What this task involves ::
Which lines of the entries below include "index"? List them all.

Data shown ::
↓

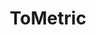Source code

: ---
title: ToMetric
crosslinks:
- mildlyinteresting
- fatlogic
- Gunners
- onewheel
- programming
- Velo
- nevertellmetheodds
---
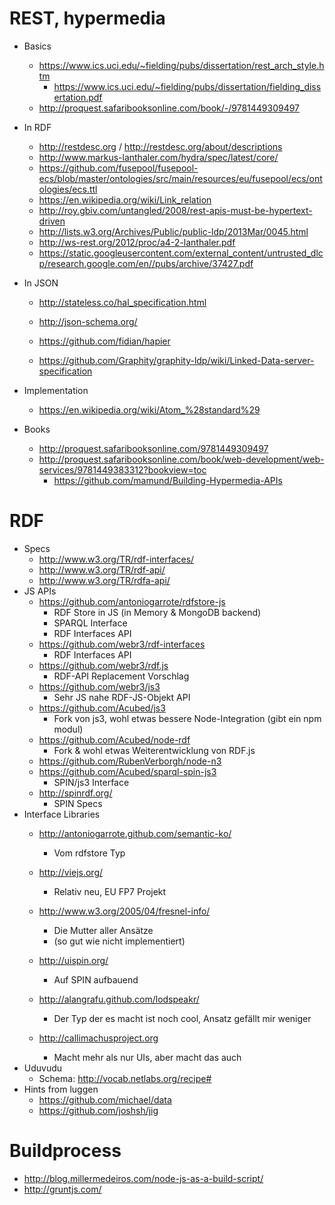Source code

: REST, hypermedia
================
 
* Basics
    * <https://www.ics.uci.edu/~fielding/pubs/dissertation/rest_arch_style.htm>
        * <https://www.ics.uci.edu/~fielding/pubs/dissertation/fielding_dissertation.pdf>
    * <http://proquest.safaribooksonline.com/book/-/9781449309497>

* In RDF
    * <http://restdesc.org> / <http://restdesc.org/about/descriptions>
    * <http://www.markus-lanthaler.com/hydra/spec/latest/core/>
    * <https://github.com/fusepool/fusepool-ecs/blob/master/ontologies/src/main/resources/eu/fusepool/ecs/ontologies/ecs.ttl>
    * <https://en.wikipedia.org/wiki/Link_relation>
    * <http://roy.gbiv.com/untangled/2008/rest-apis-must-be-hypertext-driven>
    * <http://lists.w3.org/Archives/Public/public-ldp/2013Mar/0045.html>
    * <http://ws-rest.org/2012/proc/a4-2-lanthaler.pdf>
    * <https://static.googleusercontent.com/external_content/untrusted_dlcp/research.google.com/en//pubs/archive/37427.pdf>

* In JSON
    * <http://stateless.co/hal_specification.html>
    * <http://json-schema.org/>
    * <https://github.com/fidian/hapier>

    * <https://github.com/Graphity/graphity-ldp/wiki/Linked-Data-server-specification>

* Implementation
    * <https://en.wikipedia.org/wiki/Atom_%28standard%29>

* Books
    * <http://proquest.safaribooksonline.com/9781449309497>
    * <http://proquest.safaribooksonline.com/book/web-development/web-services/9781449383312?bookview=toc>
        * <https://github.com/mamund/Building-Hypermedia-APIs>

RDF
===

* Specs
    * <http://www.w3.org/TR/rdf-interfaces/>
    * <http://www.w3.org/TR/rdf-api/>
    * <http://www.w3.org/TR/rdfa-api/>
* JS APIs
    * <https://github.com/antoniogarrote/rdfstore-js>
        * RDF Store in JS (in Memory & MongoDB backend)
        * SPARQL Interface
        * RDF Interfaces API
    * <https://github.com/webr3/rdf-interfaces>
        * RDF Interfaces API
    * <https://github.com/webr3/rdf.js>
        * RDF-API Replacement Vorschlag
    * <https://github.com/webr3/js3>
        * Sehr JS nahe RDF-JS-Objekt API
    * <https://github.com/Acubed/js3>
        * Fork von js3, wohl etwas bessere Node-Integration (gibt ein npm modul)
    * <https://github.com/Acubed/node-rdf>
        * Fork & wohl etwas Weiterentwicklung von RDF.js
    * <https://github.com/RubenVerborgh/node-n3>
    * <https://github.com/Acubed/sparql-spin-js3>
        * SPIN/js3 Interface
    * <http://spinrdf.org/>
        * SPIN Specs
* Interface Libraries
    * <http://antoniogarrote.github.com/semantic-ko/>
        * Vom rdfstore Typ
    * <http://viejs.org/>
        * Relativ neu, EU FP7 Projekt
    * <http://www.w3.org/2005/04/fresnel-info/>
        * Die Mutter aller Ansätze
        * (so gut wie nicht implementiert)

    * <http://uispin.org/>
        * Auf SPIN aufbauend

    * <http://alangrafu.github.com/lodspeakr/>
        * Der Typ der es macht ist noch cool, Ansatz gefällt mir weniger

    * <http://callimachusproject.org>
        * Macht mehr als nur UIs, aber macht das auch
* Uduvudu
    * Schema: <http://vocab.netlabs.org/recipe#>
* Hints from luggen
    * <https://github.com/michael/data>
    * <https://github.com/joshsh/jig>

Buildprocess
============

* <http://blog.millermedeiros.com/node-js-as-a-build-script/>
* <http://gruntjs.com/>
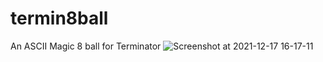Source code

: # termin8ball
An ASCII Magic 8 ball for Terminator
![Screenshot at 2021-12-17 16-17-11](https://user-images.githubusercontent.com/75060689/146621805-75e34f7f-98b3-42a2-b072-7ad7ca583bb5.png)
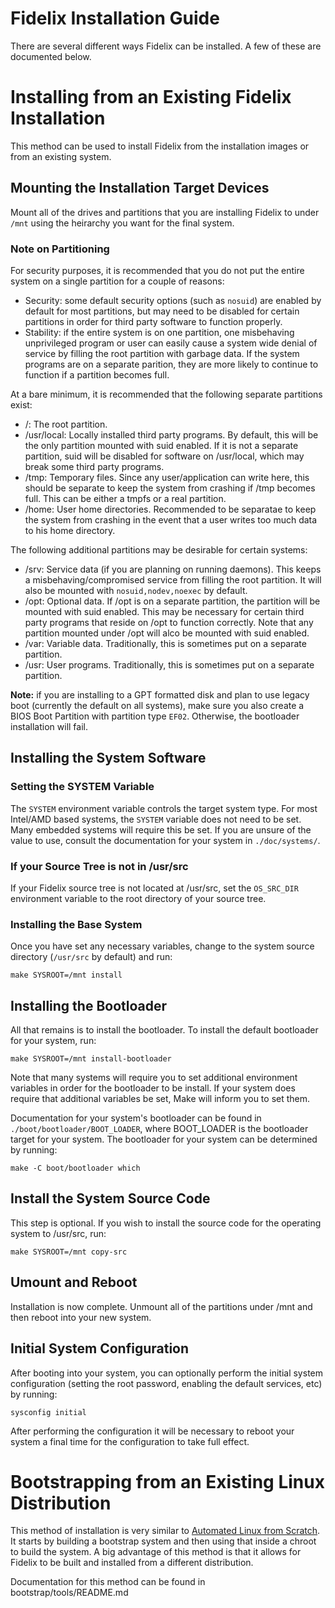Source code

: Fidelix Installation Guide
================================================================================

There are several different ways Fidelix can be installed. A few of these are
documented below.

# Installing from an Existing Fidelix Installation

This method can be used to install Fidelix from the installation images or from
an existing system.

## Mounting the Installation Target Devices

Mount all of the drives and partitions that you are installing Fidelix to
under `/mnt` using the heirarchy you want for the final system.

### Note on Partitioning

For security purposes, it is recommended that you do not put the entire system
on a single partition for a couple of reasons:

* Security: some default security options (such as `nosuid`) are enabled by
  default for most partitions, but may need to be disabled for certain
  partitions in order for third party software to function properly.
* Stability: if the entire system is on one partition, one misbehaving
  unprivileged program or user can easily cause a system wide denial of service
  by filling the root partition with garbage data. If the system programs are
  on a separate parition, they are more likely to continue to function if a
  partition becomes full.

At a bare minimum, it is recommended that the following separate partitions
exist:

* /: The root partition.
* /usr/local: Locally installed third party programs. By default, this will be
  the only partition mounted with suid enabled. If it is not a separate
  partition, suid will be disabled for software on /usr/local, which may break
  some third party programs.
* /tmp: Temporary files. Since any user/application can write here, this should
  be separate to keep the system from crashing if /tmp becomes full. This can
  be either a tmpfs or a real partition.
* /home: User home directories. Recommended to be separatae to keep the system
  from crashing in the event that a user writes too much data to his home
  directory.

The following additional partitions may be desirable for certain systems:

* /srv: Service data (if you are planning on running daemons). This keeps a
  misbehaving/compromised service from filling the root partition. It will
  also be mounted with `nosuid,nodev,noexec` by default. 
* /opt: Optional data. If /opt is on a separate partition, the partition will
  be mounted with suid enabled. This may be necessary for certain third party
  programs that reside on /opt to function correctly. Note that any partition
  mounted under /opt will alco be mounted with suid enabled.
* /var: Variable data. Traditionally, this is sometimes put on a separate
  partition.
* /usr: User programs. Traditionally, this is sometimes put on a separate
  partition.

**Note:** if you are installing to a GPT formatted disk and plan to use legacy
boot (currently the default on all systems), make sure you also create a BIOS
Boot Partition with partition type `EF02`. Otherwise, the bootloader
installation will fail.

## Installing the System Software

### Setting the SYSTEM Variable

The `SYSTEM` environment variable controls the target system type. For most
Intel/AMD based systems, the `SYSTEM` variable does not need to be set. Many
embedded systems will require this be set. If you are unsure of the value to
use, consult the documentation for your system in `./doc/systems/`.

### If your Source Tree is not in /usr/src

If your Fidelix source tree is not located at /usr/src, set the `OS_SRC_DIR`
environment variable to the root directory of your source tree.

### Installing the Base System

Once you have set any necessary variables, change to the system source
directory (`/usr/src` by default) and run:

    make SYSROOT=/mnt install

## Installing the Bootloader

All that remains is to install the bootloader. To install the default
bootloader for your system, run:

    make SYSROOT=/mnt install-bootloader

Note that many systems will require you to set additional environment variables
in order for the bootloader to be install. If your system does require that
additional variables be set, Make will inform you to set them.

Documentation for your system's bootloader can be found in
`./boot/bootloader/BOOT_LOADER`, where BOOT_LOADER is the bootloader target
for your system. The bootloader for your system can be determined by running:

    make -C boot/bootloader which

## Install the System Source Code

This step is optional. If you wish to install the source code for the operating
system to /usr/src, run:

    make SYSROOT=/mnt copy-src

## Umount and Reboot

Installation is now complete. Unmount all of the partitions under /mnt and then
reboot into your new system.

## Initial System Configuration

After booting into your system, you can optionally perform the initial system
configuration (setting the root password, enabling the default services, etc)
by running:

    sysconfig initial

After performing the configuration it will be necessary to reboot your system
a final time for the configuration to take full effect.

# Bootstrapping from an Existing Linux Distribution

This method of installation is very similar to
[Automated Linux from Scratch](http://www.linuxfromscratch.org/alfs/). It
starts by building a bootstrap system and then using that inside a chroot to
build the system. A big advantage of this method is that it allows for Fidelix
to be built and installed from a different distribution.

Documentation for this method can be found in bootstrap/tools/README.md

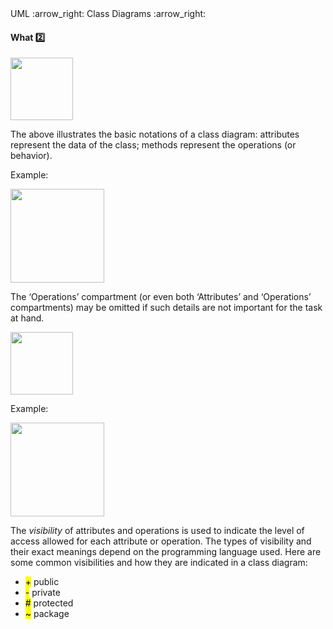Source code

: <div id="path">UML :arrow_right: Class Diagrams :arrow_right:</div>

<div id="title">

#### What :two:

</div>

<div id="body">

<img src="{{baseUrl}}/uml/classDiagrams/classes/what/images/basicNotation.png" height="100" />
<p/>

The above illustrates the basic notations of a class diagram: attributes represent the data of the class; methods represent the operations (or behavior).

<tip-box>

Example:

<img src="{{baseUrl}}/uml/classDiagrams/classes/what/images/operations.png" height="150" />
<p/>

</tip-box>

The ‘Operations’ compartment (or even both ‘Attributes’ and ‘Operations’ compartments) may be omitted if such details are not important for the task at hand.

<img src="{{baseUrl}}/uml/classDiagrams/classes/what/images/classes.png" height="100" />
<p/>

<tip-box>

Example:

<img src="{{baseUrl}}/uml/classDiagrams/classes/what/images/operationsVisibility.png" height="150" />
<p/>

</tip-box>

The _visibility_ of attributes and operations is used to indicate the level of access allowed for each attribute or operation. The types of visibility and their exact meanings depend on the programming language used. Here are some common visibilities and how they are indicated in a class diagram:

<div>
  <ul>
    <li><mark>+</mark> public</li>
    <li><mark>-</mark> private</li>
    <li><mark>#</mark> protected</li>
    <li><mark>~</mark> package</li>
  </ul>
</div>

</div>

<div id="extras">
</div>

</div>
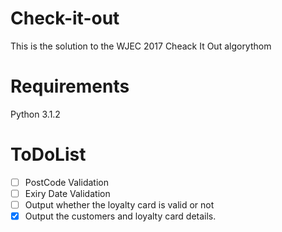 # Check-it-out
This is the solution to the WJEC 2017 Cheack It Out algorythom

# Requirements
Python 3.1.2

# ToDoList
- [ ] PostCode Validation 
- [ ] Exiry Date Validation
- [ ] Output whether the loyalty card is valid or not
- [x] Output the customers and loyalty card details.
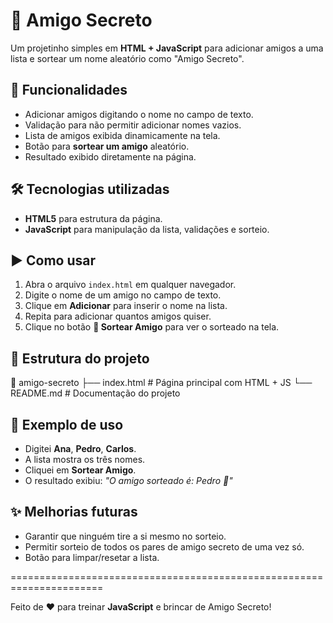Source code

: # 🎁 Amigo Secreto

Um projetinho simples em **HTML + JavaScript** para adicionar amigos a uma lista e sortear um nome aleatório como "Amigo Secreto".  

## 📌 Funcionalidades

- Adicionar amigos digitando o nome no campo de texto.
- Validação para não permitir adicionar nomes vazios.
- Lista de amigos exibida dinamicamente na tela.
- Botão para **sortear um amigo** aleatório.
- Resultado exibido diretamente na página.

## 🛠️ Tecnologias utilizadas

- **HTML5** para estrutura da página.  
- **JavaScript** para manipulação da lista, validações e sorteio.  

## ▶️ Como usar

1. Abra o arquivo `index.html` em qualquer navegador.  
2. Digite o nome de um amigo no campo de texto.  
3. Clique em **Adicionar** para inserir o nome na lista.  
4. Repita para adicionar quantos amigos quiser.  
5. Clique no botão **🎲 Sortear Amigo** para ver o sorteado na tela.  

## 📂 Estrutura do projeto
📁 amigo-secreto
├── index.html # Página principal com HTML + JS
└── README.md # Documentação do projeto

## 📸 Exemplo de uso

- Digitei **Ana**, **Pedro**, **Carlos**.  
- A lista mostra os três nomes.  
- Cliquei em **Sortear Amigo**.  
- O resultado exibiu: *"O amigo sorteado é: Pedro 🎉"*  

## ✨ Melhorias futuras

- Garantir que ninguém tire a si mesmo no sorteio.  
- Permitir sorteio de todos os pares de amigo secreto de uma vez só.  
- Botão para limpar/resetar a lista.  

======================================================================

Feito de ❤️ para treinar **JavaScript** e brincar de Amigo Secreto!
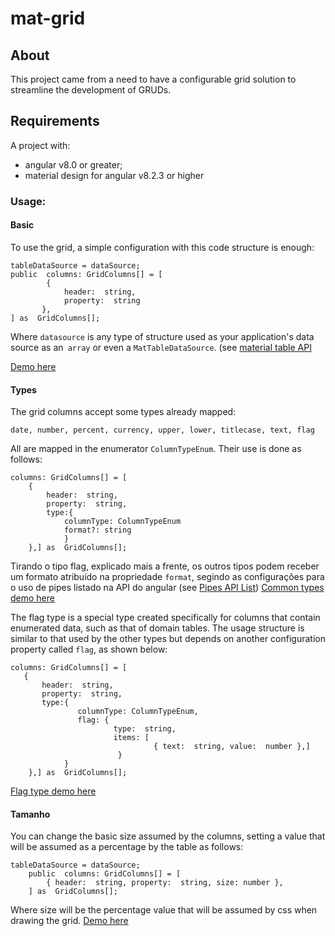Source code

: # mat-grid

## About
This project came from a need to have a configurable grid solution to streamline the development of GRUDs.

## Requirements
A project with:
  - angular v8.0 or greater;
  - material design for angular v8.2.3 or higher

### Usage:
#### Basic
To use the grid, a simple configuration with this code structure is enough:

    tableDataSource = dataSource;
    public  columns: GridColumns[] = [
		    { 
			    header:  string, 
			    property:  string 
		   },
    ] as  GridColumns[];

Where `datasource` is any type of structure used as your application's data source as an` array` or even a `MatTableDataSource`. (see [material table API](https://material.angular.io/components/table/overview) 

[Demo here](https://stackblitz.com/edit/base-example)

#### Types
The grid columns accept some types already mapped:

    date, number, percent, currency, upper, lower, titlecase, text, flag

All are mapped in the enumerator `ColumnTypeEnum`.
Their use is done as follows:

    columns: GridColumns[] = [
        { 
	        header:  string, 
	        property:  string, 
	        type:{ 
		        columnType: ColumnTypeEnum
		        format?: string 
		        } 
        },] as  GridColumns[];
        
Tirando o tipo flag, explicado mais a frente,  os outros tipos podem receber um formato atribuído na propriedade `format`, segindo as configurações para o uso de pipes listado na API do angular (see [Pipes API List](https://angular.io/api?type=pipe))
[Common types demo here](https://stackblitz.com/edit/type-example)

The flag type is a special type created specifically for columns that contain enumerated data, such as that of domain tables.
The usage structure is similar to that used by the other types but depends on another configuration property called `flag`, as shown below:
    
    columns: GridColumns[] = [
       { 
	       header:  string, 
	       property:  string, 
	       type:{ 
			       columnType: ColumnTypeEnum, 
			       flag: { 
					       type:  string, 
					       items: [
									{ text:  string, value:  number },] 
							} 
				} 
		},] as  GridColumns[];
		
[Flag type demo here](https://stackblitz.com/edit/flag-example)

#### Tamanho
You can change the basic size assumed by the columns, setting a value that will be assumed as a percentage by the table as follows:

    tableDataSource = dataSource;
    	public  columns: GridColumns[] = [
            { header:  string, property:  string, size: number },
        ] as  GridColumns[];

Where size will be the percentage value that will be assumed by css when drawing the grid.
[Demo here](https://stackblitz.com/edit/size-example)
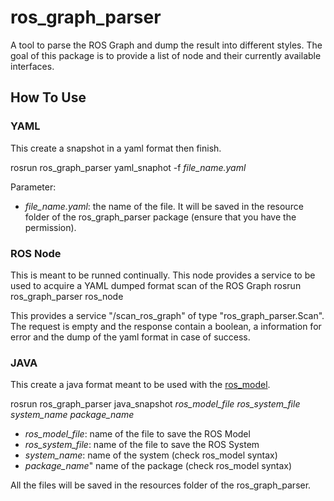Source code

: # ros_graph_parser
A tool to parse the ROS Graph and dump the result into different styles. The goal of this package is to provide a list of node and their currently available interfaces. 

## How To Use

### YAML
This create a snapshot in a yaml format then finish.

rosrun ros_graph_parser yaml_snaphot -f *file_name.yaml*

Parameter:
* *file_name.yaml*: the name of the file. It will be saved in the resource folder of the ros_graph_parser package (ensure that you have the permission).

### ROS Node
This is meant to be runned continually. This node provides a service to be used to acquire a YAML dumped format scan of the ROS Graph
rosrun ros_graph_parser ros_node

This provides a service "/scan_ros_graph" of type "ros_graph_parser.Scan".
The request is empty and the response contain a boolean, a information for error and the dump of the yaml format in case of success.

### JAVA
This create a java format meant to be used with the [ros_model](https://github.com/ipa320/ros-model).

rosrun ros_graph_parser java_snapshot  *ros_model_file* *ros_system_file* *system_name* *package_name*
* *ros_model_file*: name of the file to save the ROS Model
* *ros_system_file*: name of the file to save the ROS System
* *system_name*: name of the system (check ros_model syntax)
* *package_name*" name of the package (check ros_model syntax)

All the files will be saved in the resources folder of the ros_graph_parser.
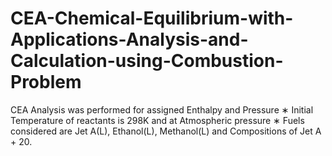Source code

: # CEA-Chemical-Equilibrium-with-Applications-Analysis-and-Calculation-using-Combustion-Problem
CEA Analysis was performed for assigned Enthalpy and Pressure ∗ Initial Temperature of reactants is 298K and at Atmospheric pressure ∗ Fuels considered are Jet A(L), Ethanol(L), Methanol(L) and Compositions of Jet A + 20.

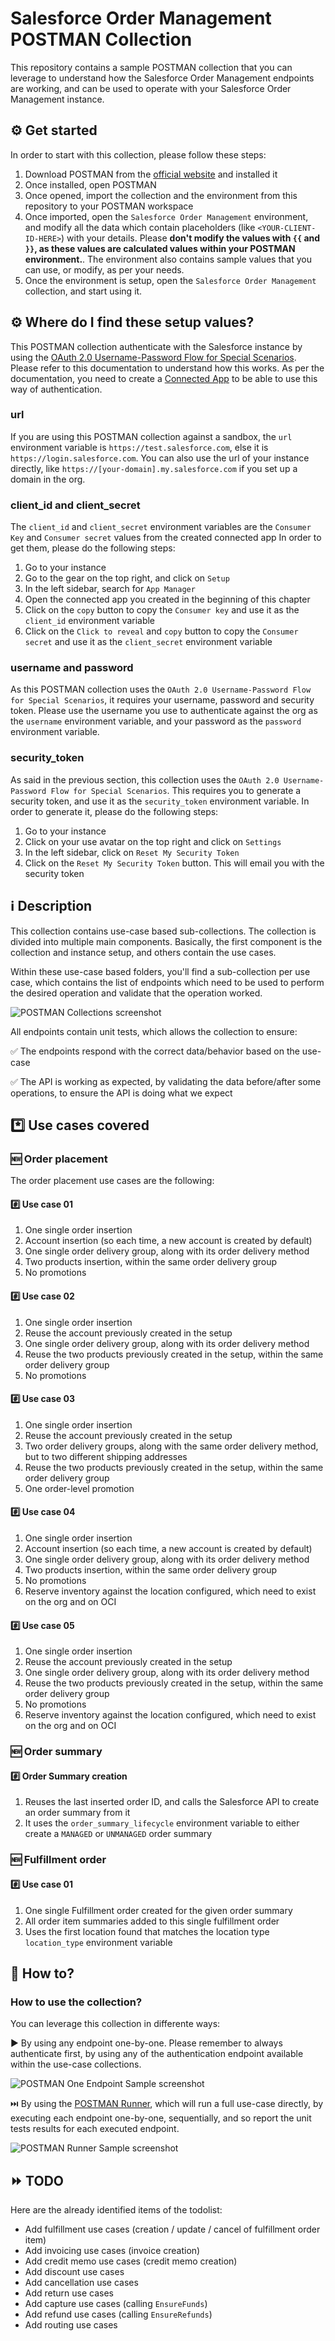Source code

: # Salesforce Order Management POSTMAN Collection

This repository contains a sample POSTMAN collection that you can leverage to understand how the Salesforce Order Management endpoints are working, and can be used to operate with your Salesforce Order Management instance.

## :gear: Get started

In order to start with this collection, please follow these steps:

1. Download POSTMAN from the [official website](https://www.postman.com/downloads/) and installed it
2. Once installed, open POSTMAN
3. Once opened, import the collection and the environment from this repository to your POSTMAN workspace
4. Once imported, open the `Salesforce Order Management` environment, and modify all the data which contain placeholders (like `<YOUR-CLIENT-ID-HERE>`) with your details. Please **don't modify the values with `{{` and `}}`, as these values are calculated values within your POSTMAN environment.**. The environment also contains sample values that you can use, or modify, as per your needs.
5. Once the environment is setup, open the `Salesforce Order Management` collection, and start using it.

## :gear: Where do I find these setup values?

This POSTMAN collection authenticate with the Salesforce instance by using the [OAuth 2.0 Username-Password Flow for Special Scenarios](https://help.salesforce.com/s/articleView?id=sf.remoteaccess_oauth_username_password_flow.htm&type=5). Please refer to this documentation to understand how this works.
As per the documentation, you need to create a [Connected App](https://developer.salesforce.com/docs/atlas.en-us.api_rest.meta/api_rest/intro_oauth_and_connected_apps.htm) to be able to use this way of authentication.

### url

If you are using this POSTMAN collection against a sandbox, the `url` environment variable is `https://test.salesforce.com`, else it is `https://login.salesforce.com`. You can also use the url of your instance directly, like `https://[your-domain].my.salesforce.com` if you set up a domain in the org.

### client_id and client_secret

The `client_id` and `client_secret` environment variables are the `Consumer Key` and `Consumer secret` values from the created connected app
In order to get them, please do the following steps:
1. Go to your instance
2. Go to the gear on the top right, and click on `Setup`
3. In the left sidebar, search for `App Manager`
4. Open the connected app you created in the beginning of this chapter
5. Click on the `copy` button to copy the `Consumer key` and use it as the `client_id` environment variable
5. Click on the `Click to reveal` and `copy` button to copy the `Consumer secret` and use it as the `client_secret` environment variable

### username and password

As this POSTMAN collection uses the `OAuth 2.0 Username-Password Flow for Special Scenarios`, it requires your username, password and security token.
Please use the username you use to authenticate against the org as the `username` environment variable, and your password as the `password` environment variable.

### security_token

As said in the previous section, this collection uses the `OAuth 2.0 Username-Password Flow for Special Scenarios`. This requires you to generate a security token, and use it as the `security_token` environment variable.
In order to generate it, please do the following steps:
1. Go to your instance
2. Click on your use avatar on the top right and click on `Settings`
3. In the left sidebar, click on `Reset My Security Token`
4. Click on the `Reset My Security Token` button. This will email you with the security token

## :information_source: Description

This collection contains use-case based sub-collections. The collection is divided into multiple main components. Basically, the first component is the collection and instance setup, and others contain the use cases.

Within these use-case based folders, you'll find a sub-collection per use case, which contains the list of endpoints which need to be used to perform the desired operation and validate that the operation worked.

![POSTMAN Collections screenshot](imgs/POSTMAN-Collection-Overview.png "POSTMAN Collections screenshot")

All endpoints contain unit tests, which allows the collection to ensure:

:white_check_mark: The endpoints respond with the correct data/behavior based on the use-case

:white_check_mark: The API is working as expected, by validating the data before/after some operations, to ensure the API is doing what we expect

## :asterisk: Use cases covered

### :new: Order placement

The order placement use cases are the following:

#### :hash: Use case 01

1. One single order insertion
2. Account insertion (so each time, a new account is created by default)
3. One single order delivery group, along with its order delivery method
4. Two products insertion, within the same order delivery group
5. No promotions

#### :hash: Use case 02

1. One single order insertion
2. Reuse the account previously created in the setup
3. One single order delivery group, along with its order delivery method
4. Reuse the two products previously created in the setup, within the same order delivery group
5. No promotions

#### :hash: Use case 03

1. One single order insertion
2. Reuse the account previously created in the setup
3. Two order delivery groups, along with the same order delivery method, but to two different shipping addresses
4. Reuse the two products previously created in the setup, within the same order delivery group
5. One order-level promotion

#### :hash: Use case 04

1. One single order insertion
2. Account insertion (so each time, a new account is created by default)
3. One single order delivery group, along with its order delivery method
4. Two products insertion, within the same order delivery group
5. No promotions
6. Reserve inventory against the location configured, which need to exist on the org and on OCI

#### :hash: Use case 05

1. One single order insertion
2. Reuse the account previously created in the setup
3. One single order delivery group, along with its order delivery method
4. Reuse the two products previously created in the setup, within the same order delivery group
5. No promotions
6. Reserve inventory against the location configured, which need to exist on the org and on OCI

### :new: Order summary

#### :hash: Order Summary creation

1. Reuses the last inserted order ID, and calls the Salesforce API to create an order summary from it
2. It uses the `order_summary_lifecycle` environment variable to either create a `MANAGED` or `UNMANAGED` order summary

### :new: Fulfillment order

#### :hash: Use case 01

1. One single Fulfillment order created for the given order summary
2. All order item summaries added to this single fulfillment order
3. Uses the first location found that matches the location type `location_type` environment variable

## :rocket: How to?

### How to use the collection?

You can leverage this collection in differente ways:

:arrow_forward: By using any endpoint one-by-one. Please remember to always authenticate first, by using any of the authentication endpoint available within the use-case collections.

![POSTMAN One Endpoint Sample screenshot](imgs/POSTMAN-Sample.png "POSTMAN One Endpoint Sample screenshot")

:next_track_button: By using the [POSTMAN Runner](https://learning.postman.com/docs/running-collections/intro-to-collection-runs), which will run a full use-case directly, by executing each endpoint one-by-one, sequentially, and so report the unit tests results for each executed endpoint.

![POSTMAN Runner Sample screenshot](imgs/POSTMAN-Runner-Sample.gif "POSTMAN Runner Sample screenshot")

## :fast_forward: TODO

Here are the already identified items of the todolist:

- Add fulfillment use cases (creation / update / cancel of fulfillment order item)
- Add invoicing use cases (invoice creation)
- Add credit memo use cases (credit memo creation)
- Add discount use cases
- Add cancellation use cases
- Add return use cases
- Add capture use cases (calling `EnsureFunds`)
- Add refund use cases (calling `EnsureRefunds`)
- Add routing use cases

↑

Completed task ::
1. Abra o arquivo `index.html` em qualquer navegador.  
├── index.html # Página principal com HTML + JS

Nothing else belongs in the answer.